Drawing the Line

A Fight Empire Can’t Win

by Nebojsa Malic

Future historians studying the decline and fall of the American Empire will probably focus on George W. Bush’s disastrous Iraqi adventure – the modern-day equivalent of Alcibiades’ Sicilian expedition – to explain the pathology of a global hyper-power. However, while Iraq has been, beyond any doubt, a significant factor in depleting Imperial power, it is arguably not the conflict that destroyed the Empire’s authority. Since it is the authority that marks the difference between the State and a gang of street thugs (i.e. the perception of legitimacy in the use of force by the populace against which it is being used), its loss is much harder for an Empire to recover from.

Before there was Iraq, there was Kosovo – another “war of choice,” another war of aggression against all international law, national constitutions and alliance charters, waged to show the world that the United States and its NATO military arm asserted the right to attack anyone, anywhere, for whatever reason. It was packaged and sold as a “humanitarian” war, waged to “prevent genocide” and “stop ethnic cleansing.” There was nothing humanitarian about targeting civilian infrastructure. There was no genocide. And the ethnic cleansing that ended up taking place was the expulsion of Serbs, Jews and Roma from the “liberated” province – much as the Jews, Christians, and others who ended up in the “wrong” areas became refugees from “liberated” Iraq.A Hollow Victory

After eight years of triumphalist lies, it is easy to forget how the war itself went badly; not only did Belgrade not surrender after a day or two, but its stubborn resistance for almost 80 days nearly fractured the Alliance on its 50th anniversary.

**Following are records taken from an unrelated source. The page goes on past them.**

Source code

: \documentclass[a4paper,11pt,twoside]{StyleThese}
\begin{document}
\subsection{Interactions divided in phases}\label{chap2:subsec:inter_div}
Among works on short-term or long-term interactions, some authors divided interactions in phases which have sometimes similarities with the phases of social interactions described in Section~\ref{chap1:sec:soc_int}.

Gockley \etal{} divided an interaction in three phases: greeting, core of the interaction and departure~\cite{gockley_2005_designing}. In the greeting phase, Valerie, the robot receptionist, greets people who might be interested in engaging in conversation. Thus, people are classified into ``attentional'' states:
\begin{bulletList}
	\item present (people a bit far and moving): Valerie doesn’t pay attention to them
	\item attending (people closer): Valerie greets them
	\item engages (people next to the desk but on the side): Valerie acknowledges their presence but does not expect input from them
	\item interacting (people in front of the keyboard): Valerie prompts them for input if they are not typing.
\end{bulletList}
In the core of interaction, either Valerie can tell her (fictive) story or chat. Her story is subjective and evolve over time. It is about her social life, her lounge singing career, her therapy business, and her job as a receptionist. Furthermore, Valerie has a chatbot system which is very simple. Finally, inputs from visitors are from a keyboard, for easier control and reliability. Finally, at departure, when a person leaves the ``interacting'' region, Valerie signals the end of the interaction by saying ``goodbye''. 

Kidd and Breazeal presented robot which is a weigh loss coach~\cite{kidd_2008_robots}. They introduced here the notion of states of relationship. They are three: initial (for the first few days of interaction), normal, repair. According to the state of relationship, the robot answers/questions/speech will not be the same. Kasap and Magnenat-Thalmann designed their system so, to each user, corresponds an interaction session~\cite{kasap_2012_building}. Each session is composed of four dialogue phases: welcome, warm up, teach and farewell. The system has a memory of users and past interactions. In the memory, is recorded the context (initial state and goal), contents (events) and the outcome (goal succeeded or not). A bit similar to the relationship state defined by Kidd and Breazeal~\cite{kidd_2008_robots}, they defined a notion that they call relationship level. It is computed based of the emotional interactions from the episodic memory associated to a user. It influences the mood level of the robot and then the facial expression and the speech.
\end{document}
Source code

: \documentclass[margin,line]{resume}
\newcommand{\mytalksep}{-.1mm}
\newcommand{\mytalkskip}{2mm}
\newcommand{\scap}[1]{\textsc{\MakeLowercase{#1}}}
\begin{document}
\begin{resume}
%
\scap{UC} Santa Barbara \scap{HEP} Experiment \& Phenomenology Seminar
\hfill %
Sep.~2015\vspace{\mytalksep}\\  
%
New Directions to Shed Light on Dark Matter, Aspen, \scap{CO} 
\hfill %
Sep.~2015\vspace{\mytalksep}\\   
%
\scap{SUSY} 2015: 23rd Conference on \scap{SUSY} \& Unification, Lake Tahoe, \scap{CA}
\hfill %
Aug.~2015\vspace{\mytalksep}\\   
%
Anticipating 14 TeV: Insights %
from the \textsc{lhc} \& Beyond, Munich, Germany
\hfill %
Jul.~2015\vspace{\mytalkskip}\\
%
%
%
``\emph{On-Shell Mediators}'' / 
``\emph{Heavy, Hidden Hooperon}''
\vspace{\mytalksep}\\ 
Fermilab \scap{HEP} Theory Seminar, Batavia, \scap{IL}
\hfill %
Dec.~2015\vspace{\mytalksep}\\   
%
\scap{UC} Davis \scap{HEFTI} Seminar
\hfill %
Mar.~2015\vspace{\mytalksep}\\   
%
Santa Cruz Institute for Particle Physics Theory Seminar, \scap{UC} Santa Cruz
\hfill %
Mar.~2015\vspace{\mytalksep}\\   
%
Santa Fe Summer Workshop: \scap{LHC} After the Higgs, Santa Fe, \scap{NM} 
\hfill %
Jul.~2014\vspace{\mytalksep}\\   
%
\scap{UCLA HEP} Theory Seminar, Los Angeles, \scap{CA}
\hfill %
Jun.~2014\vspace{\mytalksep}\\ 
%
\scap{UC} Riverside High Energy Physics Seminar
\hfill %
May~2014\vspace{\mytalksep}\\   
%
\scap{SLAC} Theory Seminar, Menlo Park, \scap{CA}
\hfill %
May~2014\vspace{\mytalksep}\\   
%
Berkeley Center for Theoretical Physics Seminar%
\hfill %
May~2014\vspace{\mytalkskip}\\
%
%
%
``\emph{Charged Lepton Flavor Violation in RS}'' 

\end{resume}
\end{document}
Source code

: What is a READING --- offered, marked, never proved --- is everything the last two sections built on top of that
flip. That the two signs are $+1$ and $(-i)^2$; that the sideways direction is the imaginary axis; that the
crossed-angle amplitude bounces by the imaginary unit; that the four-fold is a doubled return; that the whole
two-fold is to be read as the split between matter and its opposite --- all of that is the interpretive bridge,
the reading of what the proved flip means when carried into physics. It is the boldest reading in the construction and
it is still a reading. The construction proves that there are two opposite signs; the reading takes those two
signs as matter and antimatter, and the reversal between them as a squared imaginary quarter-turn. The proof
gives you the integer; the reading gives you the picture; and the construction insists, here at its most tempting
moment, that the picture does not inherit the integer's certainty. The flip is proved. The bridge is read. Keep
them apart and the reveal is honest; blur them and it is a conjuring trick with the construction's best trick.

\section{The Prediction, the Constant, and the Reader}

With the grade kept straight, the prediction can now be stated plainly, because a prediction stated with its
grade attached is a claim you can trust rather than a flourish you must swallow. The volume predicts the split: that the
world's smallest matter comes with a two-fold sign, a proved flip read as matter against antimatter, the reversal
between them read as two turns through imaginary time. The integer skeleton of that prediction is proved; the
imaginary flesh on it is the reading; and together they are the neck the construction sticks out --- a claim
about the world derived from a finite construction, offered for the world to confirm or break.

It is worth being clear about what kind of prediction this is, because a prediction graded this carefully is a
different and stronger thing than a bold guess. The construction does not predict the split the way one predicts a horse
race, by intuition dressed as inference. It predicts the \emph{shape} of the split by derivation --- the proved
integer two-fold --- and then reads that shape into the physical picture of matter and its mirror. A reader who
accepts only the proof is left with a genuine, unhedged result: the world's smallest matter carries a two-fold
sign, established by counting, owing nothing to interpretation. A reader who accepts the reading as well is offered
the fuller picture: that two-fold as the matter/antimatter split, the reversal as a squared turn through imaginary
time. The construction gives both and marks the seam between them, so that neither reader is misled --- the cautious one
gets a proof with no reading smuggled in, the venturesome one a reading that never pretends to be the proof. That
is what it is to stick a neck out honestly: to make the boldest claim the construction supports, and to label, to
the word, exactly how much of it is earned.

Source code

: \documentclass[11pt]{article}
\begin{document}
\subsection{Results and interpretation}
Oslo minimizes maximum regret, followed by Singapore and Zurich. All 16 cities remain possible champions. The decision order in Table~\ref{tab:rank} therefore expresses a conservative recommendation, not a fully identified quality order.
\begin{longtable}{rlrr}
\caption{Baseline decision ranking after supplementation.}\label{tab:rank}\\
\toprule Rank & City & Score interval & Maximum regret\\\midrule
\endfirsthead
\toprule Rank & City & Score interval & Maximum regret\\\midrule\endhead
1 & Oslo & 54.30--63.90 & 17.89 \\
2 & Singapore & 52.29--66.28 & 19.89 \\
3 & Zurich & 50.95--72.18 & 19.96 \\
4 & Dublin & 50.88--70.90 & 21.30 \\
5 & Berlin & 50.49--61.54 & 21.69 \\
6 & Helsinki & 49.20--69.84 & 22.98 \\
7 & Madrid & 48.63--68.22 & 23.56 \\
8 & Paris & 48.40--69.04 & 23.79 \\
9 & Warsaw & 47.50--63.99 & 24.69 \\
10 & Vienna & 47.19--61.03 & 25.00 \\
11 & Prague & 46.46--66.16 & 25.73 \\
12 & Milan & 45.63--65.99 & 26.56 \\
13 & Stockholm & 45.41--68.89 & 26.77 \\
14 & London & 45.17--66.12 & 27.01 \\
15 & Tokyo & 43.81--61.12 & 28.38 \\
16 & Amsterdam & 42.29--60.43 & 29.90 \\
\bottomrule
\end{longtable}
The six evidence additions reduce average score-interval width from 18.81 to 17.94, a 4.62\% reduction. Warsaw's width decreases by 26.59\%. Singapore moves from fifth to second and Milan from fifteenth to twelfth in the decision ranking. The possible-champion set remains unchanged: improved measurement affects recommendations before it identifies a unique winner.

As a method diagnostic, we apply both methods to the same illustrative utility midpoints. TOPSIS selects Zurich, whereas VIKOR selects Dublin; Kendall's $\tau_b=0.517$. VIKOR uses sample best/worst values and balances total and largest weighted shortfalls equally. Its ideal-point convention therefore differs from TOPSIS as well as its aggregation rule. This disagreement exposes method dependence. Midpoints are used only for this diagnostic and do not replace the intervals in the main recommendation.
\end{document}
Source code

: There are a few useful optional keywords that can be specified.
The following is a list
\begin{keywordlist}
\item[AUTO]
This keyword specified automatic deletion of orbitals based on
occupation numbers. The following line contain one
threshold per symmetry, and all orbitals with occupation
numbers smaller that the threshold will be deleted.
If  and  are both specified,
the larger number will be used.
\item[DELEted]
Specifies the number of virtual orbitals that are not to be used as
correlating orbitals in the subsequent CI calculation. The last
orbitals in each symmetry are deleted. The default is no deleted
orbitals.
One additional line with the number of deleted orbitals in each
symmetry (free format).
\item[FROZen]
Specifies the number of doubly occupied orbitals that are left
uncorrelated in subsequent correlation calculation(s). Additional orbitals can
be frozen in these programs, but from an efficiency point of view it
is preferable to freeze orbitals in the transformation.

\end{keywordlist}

Only after deceiving Belgrade into accepting a compromise armistice (which was supposed to include a substantial Russian role and a return of Serbian police and border patrols to the province) did NATO manage to declare victory and turn Kosovo over to Albanian separatists. Yugoslav Army casualties were much lighter than estimated, the world’s foremost air power foiled by improvised decoys and camouflage. The war was generally considered a failure until October 2000, when Serbian opposition parties – with U.S. training, funding and propaganda aid – organized mass demonstrations and compelled Slobodan Milosevic to resign from office.

Kosovo returned to the Imperial agenda in 2004, following an Albanian pogrom of Serbs; with the presidential election coming, Democrats played up the “success” of Kosovo against the failure of Iraq that was already becoming apparent. By the spring of 2005, the Bush regime adopted their line, and set forth to resolve the province’s “final status” by making it an independent Albanian state.

Two years of propaganda, extortion, threats, and false diplomacy later, the Empire’s effort failed. The proposal for Kosovo’s independence penned by former Finnish president Martti Ahtisaari did not survive a showdown in the UN Security Council. Three new envoys were named to conduct further talks between the government in Belgrade and the provisional Albanian regime in Pristina. The Emperor and his top foreign policy operatives, who have openly and publicly declared that Kosovo’s independence was “inevitable,” a “done deal,” and “sooner or later,” have found themselves painted into a corner, unable to deliver.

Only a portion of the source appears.